Exercise.
Print what the records say exactly, and omit the pictures.

══ Extracted entries ══

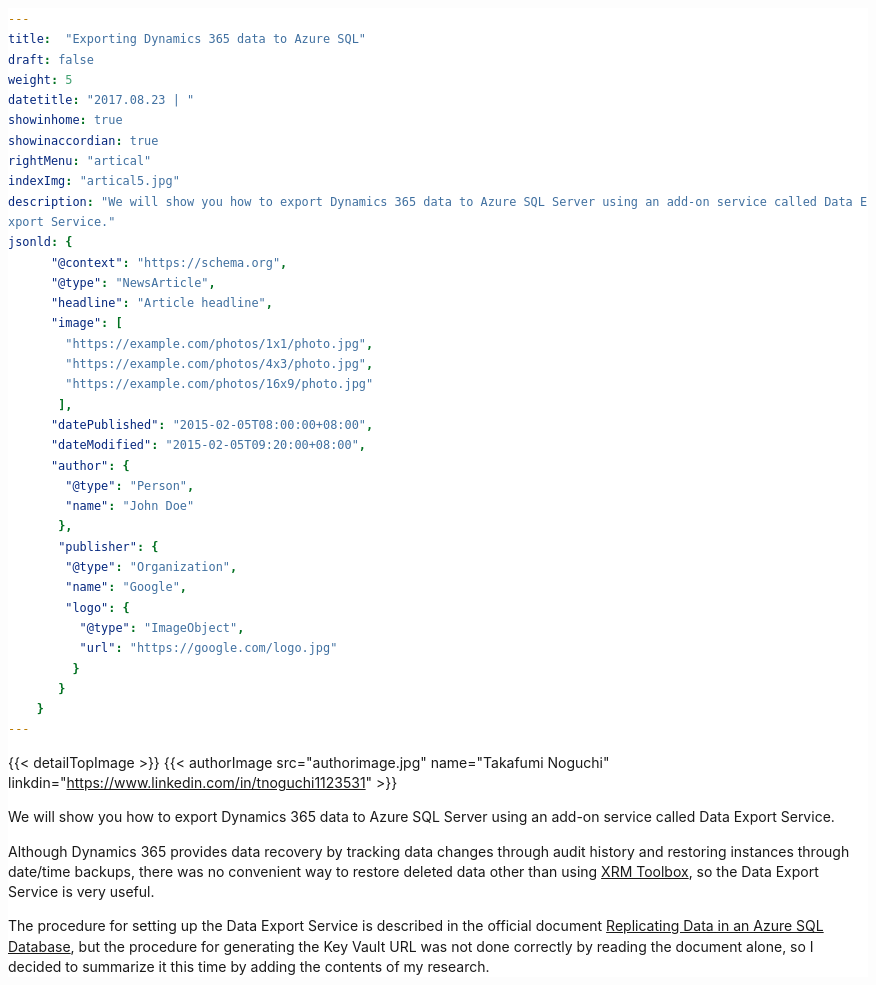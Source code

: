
 ```yaml
---
title:  "Exporting Dynamics 365 data to Azure SQL"
draft: false
weight: 5
datetitle: "2017.08.23 | "
showinhome: true
showinaccordian: true
rightMenu: "artical"
indexImg: "artical5.jpg"
description: "We will show you how to export Dynamics 365 data to Azure SQL Server using an add-on service called Data Export Service."
jsonld: {
      "@context": "https://schema.org",
      "@type": "NewsArticle",
      "headline": "Article headline",
      "image": [
        "https://example.com/photos/1x1/photo.jpg",
        "https://example.com/photos/4x3/photo.jpg",
        "https://example.com/photos/16x9/photo.jpg"
       ],
      "datePublished": "2015-02-05T08:00:00+08:00",
      "dateModified": "2015-02-05T09:20:00+08:00",
      "author": {
        "@type": "Person",
        "name": "John Doe"
       },
       "publisher": {
        "@type": "Organization",
        "name": "Google",
        "logo": {
          "@type": "ImageObject",
          "url": "https://google.com/logo.jpg"
         }
       }
    }
---
```

{{< detailTopImage >}}
{{< authorImage src="authorimage.jpg" name="Takafumi Noguchi" linkdin="https://www.linkedin.com/in/tnoguchi1123531" >}}

We will show you how to export Dynamics 365 data to Azure SQL Server using an add-on service called Data Export Service.

Although Dynamics 365 provides data recovery by tracking data changes through audit history and restoring instances through date/time backups, there was no convenient way to restore deleted data other than using [XRM Toolbox](https://www.xrmtoolbox.com/), so the Data Export Service is very useful.

The procedure for setting up the Data Export Service is described in the official document [Replicating Data in an Azure SQL Database](https://docs.microsoft.com/ja-jp/power-platform/admin/replicate-data-microsoft-azure-sql-database), but the procedure for generating the Key Vault URL was not done correctly by reading the document alone, so I decided to summarize it this time by adding the contents of my research.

═══

Result for this task.
Source code

:
 ```yaml
---
title:  "Exporting Dynamics 365 data to Azure SQL"
draft: false
weight: 5
datetitle: "2017.08.23 | "
showinhome: true
showinaccordian: true
rightMenu: "artical"
indexImg: "artical5.jpg"
description: "We will show you how to export Dynamics 365 data to Azure SQL Server using an add-on service called Data Export Service."
jsonld: {
      "@context": "https://schema.org",
      "@type": "NewsArticle",
      "headline": "Article headline",
      "image": [
        "https://example.com/photos/1x1/photo.jpg",
        "https://example.com/photos/4x3/photo.jpg",
        "https://example.com/photos/16x9/photo.jpg"
       ],
      "datePublished": "2015-02-05T08:00:00+08:00",
      "dateModified": "2015-02-05T09:20:00+08:00",
      "author": {
        "@type": "Person",
        "name": "John Doe"
       },
       "publisher": {
        "@type": "Organization",
        "name": "Google",
        "logo": {
          "@type": "ImageObject",
          "url": "https://google.com/logo.jpg"
         }
       }
    }
---
```

{{< detailTopImage >}}
{{< authorImage src="authorimage.jpg" name="Takafumi Noguchi" linkdin="https://www.linkedin.com/in/tnoguchi1123531" >}}

We will show you how to export Dynamics 365 data to Azure SQL Server using an add-on service called Data Export Service.

Although Dynamics 365 provides data recovery by tracking data changes through audit history and restoring instances through date/time backups, there was no convenient way to restore deleted data other than using [XRM Toolbox](https://www.xrmtoolbox.com/), so the Data Export Service is very useful.

The procedure for setting up the Data Export Service is described in the official document [Replicating Data in an Azure SQL Database](https://docs.microsoft.com/ja-jp/power-platform/admin/replicate-data-microsoft-azure-sql-database), but the procedure for generating the Key Vault URL was not done correctly by reading the document alone, so I decided to summarize it this time by adding the contents of my research.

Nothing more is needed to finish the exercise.